(Pictures paired with source code)
#####

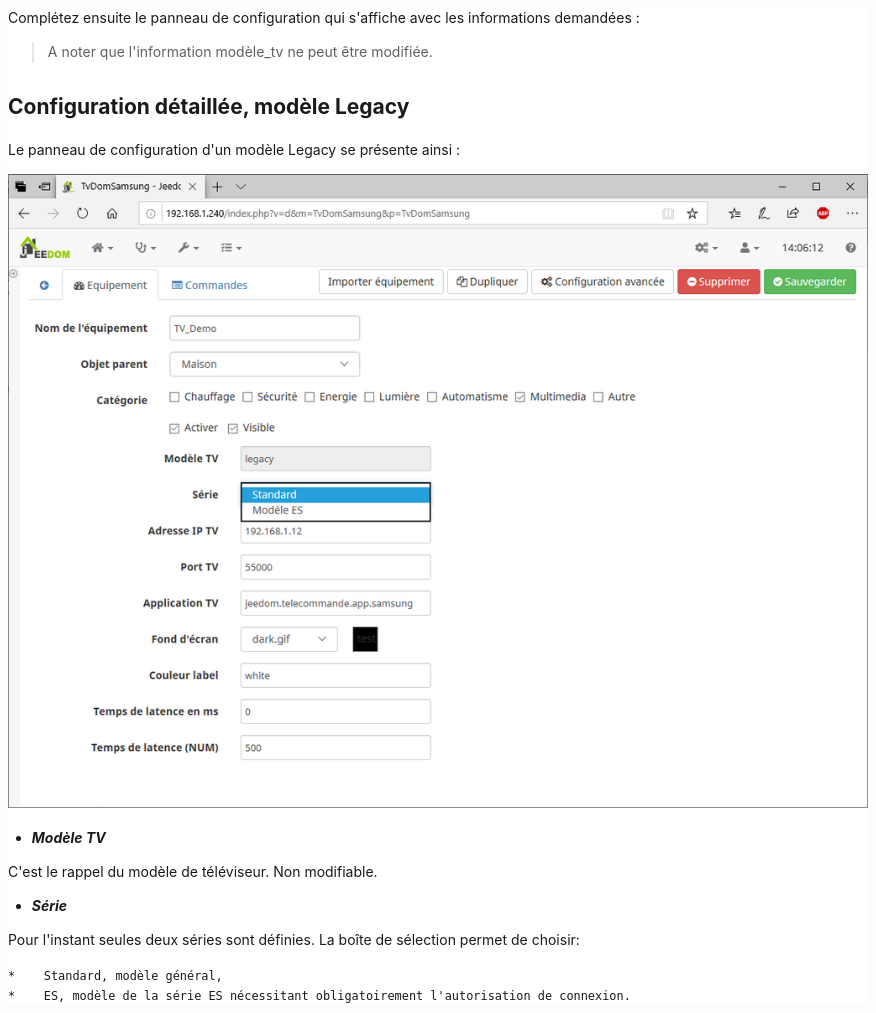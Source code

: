 Complétez ensuite le panneau de configuration qui s'affiche avec les informations demandées : 

> A noter que l'information modèle_tv ne peut être modifiée.



## Configuration détaillée, modèle Legacy

Le panneau de configuration d'un modèle Legacy se présente ainsi :




![plugin-4](../images/TvDomSamsung-image-4.png)

- ***Modèle TV***

C'est le rappel du modèle de téléviseur. Non modifiable.

- ***Série***

Pour l'instant seules deux séries sont définies. La boîte de sélection permet de choisir:

```
*    Standard, modèle général,
*    ES, modèle de la série ES nécessitant obligatoirement l'autorisation de connexion.
```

#####

▸ **DESCRIPTION OF THE TASK**: Repeat exactly, and only, the lines of the records above, starting with the line that contains "peut être modifiée." and ending with the final line, both included.

▸ **RESPONSE TO THIS TASK**:
> A noter que l'information modèle_tv ne peut être modifiée.



## Configuration détaillée, modèle Legacy

Le panneau de configuration d'un modèle Legacy se présente ainsi :




![plugin-4](../images/TvDomSamsung-image-4.png)

- ***Modèle TV***

C'est le rappel du modèle de téléviseur. Non modifiable.

- ***Série***

Pour l'instant seules deux séries sont définies. La boîte de sélection permet de choisir:

```
*    Standard, modèle général,
*    ES, modèle de la série ES nécessitant obligatoirement l'autorisation de connexion.
```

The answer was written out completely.